For Slack, it has been the same concept as well and according to Butterfield,
You have to figure out what conversion means in your case. What does retention mean? What does activation mean? For every business, it’s going to be slightly different because of the nature of the product and the kinds of people who use it.”
Source: Firstround
Slack’s magic number turned out to be 2000. That means that by sending up to 2000 messages, fresh Slack users are more likely to stick with the application and later on pay for the premium package. As Stewart explains:
Based on experience of which companies stuck with us and which didn’t, we decided that any team that has exchanged 2,000 messages in its history has tried Slack — really tried it. For a team around 50 people that means about 10 hours’ worth of messages. For a typical team of 10 people, that’s maybe a week’s worth of messages. But it hit us that, regardless of any other factor, after 2,000 messages, 93% of those customers are still using Slack today.”
Source: Firstround
The team reflects the 2000 message point as an optimum metric, and once a new member keys in their email address in the name of requesting a registration link, the application is ideally designed to thrust users in the direction of the magic number.
10. Hooks
Photo Credits: Slideshare
Ciara Byrne and Nir Eyal have attributed Slack’s top level of user engagement and loyalty to the habit-forming design of the application and that another prospective reason why Slack has relentless success. They explained:
Slack leads users repeatedly through a cycle called a ‘hook.’ The four steps of the hook include a trigger, action, reward, and investment, and through successive passes through these hooks, the new habit is formed.”
Source: BizJournals
From their views, people at Slack created the app to stand in the Liu of existing behaviors and habits making them more efficient and easy to use rather than changing the behavior of the user. To achieve this, Slack merely relied on triggers referred to as a call to action by Bryne and Eyal. They asserted,
By focusing on only the triggers that matter and by making it easier for users to respond through any number of devices, Slack increases the likelihood of the user taking the key action—opening the app.”

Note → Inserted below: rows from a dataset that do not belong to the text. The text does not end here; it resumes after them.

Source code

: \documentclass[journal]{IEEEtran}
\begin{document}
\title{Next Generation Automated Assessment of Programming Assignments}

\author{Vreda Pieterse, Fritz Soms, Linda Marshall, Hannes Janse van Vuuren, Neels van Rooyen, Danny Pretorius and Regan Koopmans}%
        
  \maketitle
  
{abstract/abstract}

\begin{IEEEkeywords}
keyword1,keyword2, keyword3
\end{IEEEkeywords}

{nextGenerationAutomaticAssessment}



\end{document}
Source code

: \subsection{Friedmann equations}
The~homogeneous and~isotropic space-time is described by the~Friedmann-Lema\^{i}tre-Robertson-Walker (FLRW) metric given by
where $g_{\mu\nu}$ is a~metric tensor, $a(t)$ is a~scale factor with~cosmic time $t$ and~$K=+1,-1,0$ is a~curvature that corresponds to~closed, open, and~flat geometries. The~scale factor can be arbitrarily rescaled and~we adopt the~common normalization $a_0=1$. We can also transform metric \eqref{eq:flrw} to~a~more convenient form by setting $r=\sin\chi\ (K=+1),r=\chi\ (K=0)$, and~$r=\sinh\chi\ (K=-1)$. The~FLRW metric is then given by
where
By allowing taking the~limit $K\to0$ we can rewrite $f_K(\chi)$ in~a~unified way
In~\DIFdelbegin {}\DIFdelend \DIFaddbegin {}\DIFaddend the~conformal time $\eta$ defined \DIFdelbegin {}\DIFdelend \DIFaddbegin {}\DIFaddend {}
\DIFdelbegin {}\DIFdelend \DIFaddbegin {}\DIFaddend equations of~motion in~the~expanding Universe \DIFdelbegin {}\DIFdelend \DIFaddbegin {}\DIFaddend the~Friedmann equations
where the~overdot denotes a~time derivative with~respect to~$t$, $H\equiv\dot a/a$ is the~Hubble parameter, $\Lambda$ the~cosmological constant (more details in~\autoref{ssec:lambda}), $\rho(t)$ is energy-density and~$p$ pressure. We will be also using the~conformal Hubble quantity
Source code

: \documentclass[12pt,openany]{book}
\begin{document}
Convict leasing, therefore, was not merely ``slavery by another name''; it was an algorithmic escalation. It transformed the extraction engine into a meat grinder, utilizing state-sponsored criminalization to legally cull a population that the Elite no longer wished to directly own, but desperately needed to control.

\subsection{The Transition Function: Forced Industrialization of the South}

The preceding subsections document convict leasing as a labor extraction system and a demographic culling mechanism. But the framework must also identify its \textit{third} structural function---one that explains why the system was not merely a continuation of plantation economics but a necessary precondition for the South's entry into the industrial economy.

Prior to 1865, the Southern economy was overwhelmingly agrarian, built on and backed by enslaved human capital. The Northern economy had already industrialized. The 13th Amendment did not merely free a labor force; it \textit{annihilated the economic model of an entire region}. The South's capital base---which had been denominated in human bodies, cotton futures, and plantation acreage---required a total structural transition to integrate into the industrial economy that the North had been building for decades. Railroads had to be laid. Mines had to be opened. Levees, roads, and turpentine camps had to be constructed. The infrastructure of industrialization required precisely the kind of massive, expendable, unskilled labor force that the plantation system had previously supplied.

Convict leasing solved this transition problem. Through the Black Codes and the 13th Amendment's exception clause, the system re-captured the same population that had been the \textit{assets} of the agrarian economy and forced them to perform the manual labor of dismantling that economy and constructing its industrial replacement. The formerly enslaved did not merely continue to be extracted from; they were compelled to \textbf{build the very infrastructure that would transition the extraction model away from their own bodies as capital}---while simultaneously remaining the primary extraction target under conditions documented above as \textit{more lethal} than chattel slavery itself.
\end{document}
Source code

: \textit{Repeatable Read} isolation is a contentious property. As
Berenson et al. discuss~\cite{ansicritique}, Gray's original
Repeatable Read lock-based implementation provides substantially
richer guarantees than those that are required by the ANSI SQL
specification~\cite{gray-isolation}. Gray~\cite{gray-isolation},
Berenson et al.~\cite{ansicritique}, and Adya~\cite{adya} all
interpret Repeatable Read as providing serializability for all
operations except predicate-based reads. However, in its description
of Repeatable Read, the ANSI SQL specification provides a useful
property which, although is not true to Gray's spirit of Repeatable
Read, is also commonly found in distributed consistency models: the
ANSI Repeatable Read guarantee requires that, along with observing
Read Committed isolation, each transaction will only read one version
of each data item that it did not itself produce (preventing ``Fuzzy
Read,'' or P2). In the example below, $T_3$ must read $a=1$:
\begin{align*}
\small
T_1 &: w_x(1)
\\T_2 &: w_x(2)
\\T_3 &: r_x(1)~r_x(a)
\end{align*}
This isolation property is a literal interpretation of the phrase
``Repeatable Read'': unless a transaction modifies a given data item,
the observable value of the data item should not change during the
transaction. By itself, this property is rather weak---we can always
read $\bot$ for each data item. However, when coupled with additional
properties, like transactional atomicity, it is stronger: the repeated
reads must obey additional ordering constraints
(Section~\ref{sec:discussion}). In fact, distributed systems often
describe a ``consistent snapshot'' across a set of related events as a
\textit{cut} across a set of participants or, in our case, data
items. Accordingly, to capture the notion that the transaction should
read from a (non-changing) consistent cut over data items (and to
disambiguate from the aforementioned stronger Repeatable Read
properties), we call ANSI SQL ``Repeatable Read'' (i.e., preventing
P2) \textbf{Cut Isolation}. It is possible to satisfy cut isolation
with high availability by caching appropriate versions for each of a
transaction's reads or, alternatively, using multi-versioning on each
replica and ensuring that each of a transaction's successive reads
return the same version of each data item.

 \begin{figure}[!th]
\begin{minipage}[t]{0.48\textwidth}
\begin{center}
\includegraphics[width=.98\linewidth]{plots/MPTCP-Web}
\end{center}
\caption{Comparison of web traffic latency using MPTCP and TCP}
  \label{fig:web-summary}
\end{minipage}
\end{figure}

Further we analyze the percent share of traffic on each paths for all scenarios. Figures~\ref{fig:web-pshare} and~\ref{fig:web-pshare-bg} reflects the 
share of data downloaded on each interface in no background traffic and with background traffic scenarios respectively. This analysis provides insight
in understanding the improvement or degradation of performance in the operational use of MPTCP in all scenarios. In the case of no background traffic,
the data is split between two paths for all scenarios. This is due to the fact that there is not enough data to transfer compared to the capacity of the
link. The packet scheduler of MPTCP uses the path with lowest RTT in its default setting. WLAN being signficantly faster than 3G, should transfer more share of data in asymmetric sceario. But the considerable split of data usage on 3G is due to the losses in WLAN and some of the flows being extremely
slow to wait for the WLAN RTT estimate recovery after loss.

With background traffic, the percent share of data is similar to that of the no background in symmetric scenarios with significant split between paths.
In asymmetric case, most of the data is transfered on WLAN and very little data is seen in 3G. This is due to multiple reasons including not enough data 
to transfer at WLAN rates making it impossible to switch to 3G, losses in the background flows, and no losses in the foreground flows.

Rewards is the nest stage that results from the apps’s hook. Bryne and Eyal said:
Slack taps into team members’ need to feel included as well as their fear of missing out on important work-related information,“ and in contrast to twitter or Facebook, the reward at Slack results from the “new tidbits of information or approval from peers, which arrive at unpredictable intervals.”
Source : BizJournals
Eyal & Byrne continued to assert that the recurrent form of the apps’s rewards has been one of the features that makes Slack a habitual activity.
Lastly, there is the investment stage, and it is here that users are asked to try and “put in a bit of work into the product to make it more useful and therefore increase the likelihood of using it in the future.”. Byrne and Eyal highlight that customers have found a number of ways to invest in Slack, including adding integrations, sending messages, an invitation of coworkers and they eventually pay up for the package.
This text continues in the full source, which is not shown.